(Collected data)

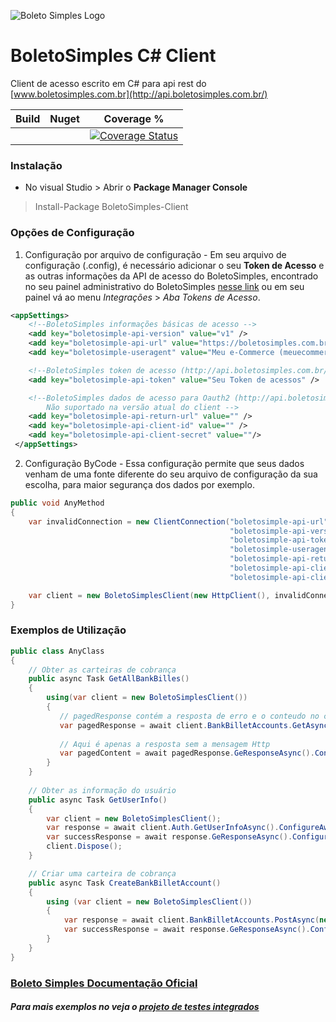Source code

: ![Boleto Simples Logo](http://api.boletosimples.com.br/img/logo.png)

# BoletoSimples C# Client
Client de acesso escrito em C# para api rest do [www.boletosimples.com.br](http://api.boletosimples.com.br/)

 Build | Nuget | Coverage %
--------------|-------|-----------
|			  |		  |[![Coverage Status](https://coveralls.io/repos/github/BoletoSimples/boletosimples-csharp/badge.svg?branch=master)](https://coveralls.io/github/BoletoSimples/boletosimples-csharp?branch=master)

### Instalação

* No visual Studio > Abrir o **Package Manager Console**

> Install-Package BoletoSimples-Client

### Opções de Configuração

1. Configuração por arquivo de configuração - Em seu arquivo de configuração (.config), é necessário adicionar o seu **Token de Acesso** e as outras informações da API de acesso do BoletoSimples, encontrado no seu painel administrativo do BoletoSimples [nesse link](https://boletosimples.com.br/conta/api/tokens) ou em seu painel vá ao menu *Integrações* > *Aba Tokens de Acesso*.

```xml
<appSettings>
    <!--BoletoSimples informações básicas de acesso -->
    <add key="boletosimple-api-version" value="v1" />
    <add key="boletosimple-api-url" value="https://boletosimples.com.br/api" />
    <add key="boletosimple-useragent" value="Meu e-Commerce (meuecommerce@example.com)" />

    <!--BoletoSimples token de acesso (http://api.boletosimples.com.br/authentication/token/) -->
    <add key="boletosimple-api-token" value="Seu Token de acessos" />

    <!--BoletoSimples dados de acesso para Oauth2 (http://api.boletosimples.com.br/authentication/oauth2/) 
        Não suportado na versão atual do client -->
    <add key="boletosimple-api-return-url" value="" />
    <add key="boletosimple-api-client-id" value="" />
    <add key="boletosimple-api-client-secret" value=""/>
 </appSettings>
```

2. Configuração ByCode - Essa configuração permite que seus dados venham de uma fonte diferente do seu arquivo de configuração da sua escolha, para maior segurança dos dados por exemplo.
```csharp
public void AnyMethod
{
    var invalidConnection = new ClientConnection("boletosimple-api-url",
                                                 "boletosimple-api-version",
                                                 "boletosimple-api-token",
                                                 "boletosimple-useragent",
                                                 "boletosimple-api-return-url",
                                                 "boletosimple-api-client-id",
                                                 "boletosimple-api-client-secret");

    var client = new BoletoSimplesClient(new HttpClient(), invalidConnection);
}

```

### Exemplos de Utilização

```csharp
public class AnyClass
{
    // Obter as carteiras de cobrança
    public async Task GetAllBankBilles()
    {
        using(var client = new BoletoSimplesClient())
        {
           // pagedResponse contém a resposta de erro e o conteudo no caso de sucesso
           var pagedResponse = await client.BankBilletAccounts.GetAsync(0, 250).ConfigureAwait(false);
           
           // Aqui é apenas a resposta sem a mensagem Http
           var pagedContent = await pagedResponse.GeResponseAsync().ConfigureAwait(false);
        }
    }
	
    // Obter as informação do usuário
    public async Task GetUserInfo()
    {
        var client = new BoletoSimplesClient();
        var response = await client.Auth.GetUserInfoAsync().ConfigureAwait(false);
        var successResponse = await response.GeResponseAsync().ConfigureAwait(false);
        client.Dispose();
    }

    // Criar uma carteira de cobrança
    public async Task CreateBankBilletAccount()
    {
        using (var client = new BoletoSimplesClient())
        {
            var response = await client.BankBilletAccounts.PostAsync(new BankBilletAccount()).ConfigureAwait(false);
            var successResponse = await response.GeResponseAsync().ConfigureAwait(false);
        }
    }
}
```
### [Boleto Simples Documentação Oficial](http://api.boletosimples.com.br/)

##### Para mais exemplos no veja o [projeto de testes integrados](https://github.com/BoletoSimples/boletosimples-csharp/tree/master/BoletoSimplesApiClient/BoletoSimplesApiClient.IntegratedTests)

(WORK TASK):
Find each line in the records holding the string "resposta" and show it.

(YOUR RESPONSE):
           // pagedResponse contém a resposta de erro e o conteudo no caso de sucesso
           // Aqui é apenas a resposta sem a mensagem Http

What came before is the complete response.